In a strange way, it might be the taxi driver who’s responsible for her plight. In another life, Choi (Nicholas Cheung Ka-fai) was a high-flying financial analyst who could afford to give his wife a Mayfair flat on a whim, though you’d never guess it now. In those days, his hair was slicked back rather than long and wavy and his suit was finely buttoned rather than hanging loose. He wore glasses too, which he alarmingly no longer seems to do while driving. His eyes are red and puffy, his face pale like a ghost. On his return home, he and his wife have a number of strange rituals which make no kind of sense but hint at the extent that they have descended into a dream world, locked in by their guilt and the feeling that they are being tormented by a vengeful ghost. 

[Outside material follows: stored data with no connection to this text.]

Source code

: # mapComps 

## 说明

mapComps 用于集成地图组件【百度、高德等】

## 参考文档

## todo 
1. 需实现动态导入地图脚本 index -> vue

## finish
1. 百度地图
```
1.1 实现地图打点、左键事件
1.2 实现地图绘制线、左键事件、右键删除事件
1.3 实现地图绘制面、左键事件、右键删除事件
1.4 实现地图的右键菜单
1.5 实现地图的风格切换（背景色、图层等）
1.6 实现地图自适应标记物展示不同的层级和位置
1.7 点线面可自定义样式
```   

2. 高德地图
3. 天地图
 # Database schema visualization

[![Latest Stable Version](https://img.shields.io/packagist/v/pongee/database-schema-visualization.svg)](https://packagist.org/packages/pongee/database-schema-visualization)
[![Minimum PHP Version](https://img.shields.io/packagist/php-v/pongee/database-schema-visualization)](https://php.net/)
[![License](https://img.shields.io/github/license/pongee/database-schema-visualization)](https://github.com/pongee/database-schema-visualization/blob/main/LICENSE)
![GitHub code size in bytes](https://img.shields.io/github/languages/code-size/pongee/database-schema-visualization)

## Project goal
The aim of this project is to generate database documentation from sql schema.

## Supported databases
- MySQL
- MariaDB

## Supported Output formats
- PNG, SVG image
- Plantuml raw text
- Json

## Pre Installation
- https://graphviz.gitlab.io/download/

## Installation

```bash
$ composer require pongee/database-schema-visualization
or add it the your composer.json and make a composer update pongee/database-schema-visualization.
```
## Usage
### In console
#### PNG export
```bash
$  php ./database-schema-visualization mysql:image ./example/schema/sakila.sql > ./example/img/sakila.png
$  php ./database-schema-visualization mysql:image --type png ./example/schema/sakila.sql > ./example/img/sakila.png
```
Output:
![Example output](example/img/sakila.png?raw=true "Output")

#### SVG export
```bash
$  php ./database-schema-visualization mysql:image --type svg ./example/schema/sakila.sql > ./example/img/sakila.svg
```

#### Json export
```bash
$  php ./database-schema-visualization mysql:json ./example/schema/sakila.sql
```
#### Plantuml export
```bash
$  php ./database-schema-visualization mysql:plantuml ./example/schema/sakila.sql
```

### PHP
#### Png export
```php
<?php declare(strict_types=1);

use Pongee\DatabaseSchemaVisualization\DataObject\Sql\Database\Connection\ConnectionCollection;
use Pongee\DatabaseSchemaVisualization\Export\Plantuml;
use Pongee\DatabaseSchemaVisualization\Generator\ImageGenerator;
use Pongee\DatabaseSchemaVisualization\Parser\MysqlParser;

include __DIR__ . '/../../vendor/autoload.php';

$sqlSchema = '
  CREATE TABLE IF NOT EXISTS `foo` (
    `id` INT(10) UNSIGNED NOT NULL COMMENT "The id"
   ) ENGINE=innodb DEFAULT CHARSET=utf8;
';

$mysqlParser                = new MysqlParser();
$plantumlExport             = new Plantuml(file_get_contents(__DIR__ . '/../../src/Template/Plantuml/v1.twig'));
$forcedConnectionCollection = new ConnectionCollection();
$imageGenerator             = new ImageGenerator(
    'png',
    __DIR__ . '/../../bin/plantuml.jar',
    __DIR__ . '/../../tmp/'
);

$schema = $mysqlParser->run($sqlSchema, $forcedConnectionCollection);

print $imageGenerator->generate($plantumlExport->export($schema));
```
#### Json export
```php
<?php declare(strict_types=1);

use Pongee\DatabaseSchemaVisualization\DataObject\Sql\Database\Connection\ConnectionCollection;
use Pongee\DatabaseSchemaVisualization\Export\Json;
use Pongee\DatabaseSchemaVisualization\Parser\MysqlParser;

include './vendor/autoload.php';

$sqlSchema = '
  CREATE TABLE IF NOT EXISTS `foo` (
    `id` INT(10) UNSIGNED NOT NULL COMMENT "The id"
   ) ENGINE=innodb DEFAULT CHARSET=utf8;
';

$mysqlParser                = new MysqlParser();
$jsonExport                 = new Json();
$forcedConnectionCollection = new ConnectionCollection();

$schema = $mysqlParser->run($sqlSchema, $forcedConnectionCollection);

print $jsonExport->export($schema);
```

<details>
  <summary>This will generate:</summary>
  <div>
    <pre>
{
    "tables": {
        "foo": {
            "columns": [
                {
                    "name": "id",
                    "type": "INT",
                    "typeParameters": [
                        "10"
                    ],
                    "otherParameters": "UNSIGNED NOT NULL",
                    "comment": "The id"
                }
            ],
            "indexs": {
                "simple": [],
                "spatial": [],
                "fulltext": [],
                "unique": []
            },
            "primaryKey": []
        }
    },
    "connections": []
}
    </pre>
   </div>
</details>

Then again, Choi’s heartless former colleagues describe him as being too sensitive for this line of work. They joke, a little misogynistically, that his wife was always the go-getter. Fiona (Fala Chen) was into stocks too, the pair of them playing a game of untold riches without any awareness of what it meant to gamble with other people’s money. His colleagues may have told him that’s exactly why it didn’t matter and it was silly to worry about it, but it seems Choi did worry, though the money distracted him from his moral quandary until the lack of it convinced him to betray an old friend with tragic and unforeseen consequences. 

Choi and Fiona are plagued by echoes of a single afternoon, one of sunlight and happiness that they unwittingly ruined with their insatiable greed. Dr. Man, meanwhile, says he has the same dream every night but can’t remember anything about it in the morning. That’s a contradictory statement in itself, though his loyal nurse Donna (Rebecca Zhu) doesn’t seem to have picked up on the holes in his story. In any case she introduces him to his previous boss, Vincent (Andy Lau Tak-wah), a former psychiatrist with an unexplained prosthetic arm, who has the power to enter other people’s dreams and seems to exist in more than one place at once, like the Mystery Man in Lost Highway. Exploring his dreamscape allows Man to reckon with his own trauma and subsequently learn to forgive and accept his father, though he may not, in fact, have faced himself fully or released his guilt even as he and Choi eventually share a similar fate. Are either of them awake, or still asleep? Did Man go through the mirror, or merely deeper inside it? The melancholy streets of contemporary Hong Kong take on a deathly hue trapping its traumatised denizens in an inescapable hell of guilt and regret from which they can never awake.